Description of the task: Without reproducing any picture, copy the records word for word.

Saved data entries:
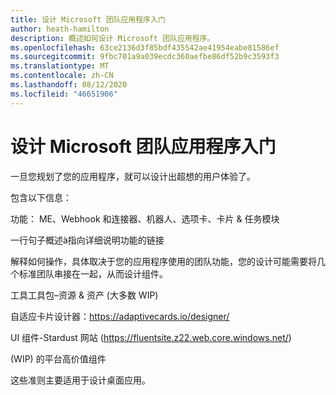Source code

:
 ```yaml
---
title: 设计 Microsoft 团队应用程序入门
author: heath-hamilton
description: 概述如何设计 Microsoft 团队应用程序。
ms.openlocfilehash: 63ce2136d3f85bdf435542ae41954eabe81586ef
ms.sourcegitcommit: 9fbc701a9a039ecdc360aefbe86df52b9c3593f3
ms.translationtype: MT
ms.contentlocale: zh-CN
ms.lasthandoff: 08/12/2020
ms.locfileid: "46651906"
---
```

# <a name="getting-started-with-designing-your-microsoft-teams-app"></a>设计 Microsoft 团队应用程序入门

一旦您规划了您的应用程序，就可以设计出超想的用户体验了。

包含以下信息：

功能： ME、Webhook 和连接器、机器人、选项卡、卡片 & 任务模块  

一行句子概述à指向详细说明功能的链接  

解释如何操作，具体取决于您的应用程序使用的团队功能，您的设计可能需要将几个标准团队串接在一起，从而设计组件。

工具工具包–资源 & 资产 (大多数 WIP)  

自适应卡片设计器：https://adaptivecards.io/designer/ 

UI 组件-Stardust 网站 (https://fluentsite.z22.web.core.windows.net/) 

 (WIP) 的平台高价值组件

这些准则主要适用于设计桌面应用。
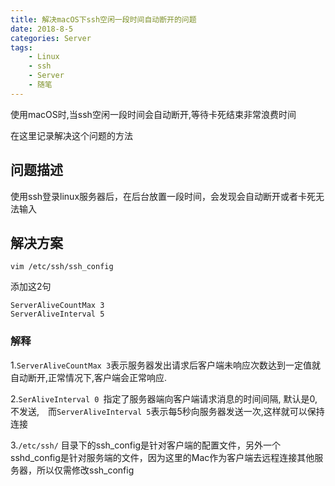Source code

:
 ```yaml
---
title: 解决macOS下ssh空闲一段时间自动断开的问题
date: 2018-8-5
categories: Server
tags:
    - Linux
    - ssh
    - Server
    - 随笔
---
```


使用macOS时,当ssh空闲一段时间会自动断开,等待卡死结束非常浪费时间

在这里记录解决这个问题的方法

<!--more-->

## 问题描述
使用ssh登录linux服务器后，在后台放置一段时间，会发现会自动断开或者卡死无法输入

## 解决方案
``vim /etc/ssh/ssh_config``

添加这2句
```
ServerAliveCountMax 3
ServerAliveInterval 5
```
### 解释
1.``ServerAliveCountMax 3``表示服务器发出请求后客户端未响应次数达到一定值就自动断开,正常情况下,客户端会正常响应.

2.``SerAliveInterval 0 ``指定了服务器端向客户端请求消息的时间间隔, 默认是0, 不发送,　而``ServerAliveInterval 5``表示每5秒向服务器发送一次,这样就可以保持连接

3.``/etc/ssh/`` 目录下的ssh_config是针对客户端的配置文件，另外一个sshd_config是针对服务端的文件，因为这里的Mac作为客户端去远程连接其他服务器，所以仅需修改ssh_config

Answer section:
Source code

:
 ```yaml
---
title: 设计 Microsoft 团队应用程序入门
author: heath-hamilton
description: 概述如何设计 Microsoft 团队应用程序。
ms.openlocfilehash: 63ce2136d3f85bdf435542ae41954eabe81586ef
ms.sourcegitcommit: 9fbc701a9a039ecdc360aefbe86df52b9c3593f3
ms.translationtype: MT
ms.contentlocale: zh-CN
ms.lasthandoff: 08/12/2020
ms.locfileid: "46651906"
---
```

# <a name="getting-started-with-designing-your-microsoft-teams-app"></a>设计 Microsoft 团队应用程序入门

一旦您规划了您的应用程序，就可以设计出超想的用户体验了。

包含以下信息：

功能： ME、Webhook 和连接器、机器人、选项卡、卡片 & 任务模块  

一行句子概述à指向详细说明功能的链接  

解释如何操作，具体取决于您的应用程序使用的团队功能，您的设计可能需要将几个标准团队串接在一起，从而设计组件。

工具工具包–资源 & 资产 (大多数 WIP)  

自适应卡片设计器：https://adaptivecards.io/designer/ 

UI 组件-Stardust 网站 (https://fluentsite.z22.web.core.windows.net/) 

 (WIP) 的平台高价值组件

这些准则主要适用于设计桌面应用。
Source code

:
 ```yaml
---
title: 解决macOS下ssh空闲一段时间自动断开的问题
date: 2018-8-5
categories: Server
tags:
    - Linux
    - ssh
    - Server
    - 随笔
---
```


使用macOS时,当ssh空闲一段时间会自动断开,等待卡死结束非常浪费时间

在这里记录解决这个问题的方法

<!--more-->

## 问题描述
使用ssh登录linux服务器后，在后台放置一段时间，会发现会自动断开或者卡死无法输入

## 解决方案
``vim /etc/ssh/ssh_config``

添加这2句
```
ServerAliveCountMax 3
ServerAliveInterval 5
```
### 解释
1.``ServerAliveCountMax 3``表示服务器发出请求后客户端未响应次数达到一定值就自动断开,正常情况下,客户端会正常响应.

2.``SerAliveInterval 0 ``指定了服务器端向客户端请求消息的时间间隔, 默认是0, 不发送,　而``ServerAliveInterval 5``表示每5秒向服务器发送一次,这样就可以保持连接

3.``/etc/ssh/`` 目录下的ssh_config是针对客户端的配置文件，另外一个sshd_config是针对服务端的文件，因为这里的Mac作为客户端去远程连接其他服务器，所以仅需修改ssh_config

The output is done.